● Exercise prompt
After reading the data, copy it out in full and exactly.

[Items from a dataset]

-------------------------

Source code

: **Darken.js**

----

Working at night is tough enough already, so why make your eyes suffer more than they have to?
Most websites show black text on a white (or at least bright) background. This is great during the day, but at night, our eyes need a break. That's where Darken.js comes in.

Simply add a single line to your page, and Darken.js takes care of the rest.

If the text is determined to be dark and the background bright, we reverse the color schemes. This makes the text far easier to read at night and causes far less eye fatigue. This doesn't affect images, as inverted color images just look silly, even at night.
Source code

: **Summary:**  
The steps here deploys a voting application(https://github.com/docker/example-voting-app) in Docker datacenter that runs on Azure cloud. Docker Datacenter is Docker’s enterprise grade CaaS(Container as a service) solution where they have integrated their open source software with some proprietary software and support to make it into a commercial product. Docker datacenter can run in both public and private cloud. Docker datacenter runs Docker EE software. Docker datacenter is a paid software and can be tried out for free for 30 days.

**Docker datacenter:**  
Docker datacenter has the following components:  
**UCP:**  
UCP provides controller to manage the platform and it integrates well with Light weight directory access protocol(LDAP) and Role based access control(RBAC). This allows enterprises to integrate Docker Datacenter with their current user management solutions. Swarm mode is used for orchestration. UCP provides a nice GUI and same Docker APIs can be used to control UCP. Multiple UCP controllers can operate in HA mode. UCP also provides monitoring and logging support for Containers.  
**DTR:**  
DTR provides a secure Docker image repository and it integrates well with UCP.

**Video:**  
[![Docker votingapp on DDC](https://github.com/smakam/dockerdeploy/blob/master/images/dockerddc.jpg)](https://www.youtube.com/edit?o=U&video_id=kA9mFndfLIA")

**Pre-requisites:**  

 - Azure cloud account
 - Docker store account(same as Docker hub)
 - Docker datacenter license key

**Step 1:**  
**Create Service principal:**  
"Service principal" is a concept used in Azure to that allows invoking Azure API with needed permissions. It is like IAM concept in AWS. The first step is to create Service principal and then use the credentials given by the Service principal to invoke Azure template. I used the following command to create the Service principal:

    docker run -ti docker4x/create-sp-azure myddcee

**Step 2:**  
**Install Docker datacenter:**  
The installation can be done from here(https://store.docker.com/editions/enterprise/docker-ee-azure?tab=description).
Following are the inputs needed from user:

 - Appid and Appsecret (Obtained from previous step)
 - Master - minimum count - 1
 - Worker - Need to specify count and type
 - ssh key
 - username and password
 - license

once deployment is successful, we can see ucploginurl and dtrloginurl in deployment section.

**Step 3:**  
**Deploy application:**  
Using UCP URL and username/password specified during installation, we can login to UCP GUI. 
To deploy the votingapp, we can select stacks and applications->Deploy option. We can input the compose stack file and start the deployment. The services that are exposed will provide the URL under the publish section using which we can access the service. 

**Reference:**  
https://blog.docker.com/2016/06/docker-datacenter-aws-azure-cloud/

-------------------------

● Task result
Source code

: **Darken.js**

----

Working at night is tough enough already, so why make your eyes suffer more than they have to?
Most websites show black text on a white (or at least bright) background. This is great during the day, but at night, our eyes need a break. That's where Darken.js comes in.

Simply add a single line to your page, and Darken.js takes care of the rest.

If the text is determined to be dark and the background bright, we reverse the color schemes. This makes the text far easier to read at night and causes far less eye fatigue. This doesn't affect images, as inverted color images just look silly, even at night.
Source code

: **Summary:**  
The steps here deploys a voting application(https://github.com/docker/example-voting-app) in Docker datacenter that runs on Azure cloud. Docker Datacenter is Docker’s enterprise grade CaaS(Container as a service) solution where they have integrated their open source software with some proprietary software and support to make it into a commercial product. Docker datacenter can run in both public and private cloud. Docker datacenter runs Docker EE software. Docker datacenter is a paid software and can be tried out for free for 30 days.

**Docker datacenter:**  
Docker datacenter has the following components:  
**UCP:**  
UCP provides controller to manage the platform and it integrates well with Light weight directory access protocol(LDAP) and Role based access control(RBAC). This allows enterprises to integrate Docker Datacenter with their current user management solutions. Swarm mode is used for orchestration. UCP provides a nice GUI and same Docker APIs can be used to control UCP. Multiple UCP controllers can operate in HA mode. UCP also provides monitoring and logging support for Containers.  
**DTR:**  
DTR provides a secure Docker image repository and it integrates well with UCP.

**Video:**  
[![Docker votingapp on DDC](https://github.com/smakam/dockerdeploy/blob/master/images/dockerddc.jpg)](https://www.youtube.com/edit?o=U&video_id=kA9mFndfLIA")

**Pre-requisites:**  

 - Azure cloud account
 - Docker store account(same as Docker hub)
 - Docker datacenter license key

**Step 1:**  
**Create Service principal:**  
"Service principal" is a concept used in Azure to that allows invoking Azure API with needed permissions. It is like IAM concept in AWS. The first step is to create Service principal and then use the credentials given by the Service principal to invoke Azure template. I used the following command to create the Service principal:

    docker run -ti docker4x/create-sp-azure myddcee

**Step 2:**  
**Install Docker datacenter:**  
The installation can be done from here(https://store.docker.com/editions/enterprise/docker-ee-azure?tab=description).
Following are the inputs needed from user:

 - Appid and Appsecret (Obtained from previous step)
 - Master - minimum count - 1
 - Worker - Need to specify count and type
 - ssh key
 - username and password
 - license

once deployment is successful, we can see ucploginurl and dtrloginurl in deployment section.

**Step 3:**  
**Deploy application:**  
Using UCP URL and username/password specified during installation, we can login to UCP GUI. 
To deploy the votingapp, we can select stacks and applications->Deploy option. We can input the compose stack file and start the deployment. The services that are exposed will provide the URL under the publish section using which we can access the service. 

**Reference:**  
https://blog.docker.com/2016/06/docker-datacenter-aws-azure-cloud/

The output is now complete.